Input data
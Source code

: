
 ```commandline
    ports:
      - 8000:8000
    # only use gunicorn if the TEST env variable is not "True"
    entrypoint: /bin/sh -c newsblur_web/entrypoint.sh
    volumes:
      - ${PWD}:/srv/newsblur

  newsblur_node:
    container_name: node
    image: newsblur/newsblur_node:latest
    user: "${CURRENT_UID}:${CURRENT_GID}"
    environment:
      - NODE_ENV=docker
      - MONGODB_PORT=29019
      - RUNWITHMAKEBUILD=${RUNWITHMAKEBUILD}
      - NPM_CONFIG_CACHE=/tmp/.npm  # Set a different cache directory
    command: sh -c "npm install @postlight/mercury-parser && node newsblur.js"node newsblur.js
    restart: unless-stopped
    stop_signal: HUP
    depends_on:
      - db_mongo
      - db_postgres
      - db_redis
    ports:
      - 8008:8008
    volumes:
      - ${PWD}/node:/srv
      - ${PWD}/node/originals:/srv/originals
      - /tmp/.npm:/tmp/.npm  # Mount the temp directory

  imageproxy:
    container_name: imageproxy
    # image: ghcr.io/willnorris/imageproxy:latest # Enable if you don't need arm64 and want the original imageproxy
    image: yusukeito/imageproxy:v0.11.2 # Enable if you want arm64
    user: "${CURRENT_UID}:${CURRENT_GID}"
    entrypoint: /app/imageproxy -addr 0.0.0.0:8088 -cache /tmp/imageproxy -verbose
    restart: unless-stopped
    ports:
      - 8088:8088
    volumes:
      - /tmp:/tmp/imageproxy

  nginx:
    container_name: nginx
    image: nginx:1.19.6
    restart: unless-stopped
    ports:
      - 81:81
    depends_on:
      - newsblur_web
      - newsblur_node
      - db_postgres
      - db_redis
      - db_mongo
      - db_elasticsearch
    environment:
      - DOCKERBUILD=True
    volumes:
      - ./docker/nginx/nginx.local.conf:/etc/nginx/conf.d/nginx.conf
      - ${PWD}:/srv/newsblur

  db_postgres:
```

==

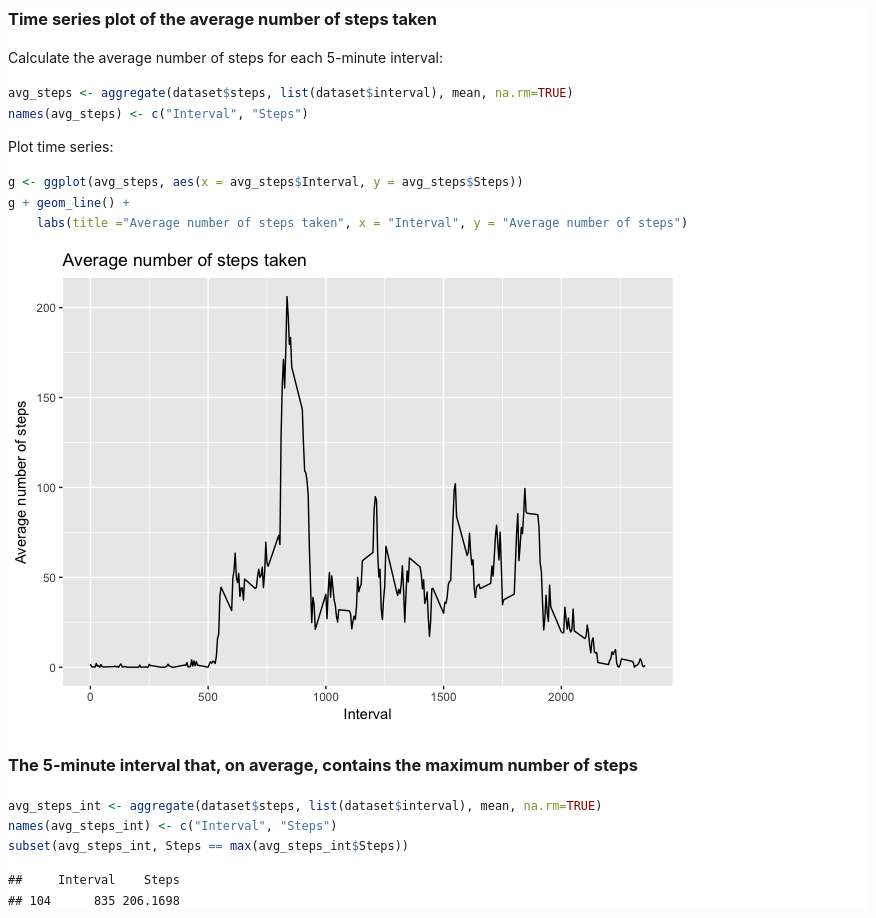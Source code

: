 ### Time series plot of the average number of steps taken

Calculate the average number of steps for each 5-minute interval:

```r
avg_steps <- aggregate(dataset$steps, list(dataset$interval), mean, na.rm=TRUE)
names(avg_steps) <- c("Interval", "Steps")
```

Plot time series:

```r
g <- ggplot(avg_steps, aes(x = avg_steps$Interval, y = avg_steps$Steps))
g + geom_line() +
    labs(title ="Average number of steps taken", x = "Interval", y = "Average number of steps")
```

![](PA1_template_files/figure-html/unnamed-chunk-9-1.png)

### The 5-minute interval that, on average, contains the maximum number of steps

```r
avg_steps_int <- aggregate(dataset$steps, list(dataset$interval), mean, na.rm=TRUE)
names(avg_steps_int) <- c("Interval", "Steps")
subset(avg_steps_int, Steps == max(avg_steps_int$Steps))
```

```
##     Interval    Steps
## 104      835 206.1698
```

Exercise description
Please return every line from the material above where the string "latest" occurs.

Output below
    image: newsblur/newsblur_node:latest
    # image: ghcr.io/willnorris/imageproxy:latest # Enable if you don't need arm64 and want the original imageproxy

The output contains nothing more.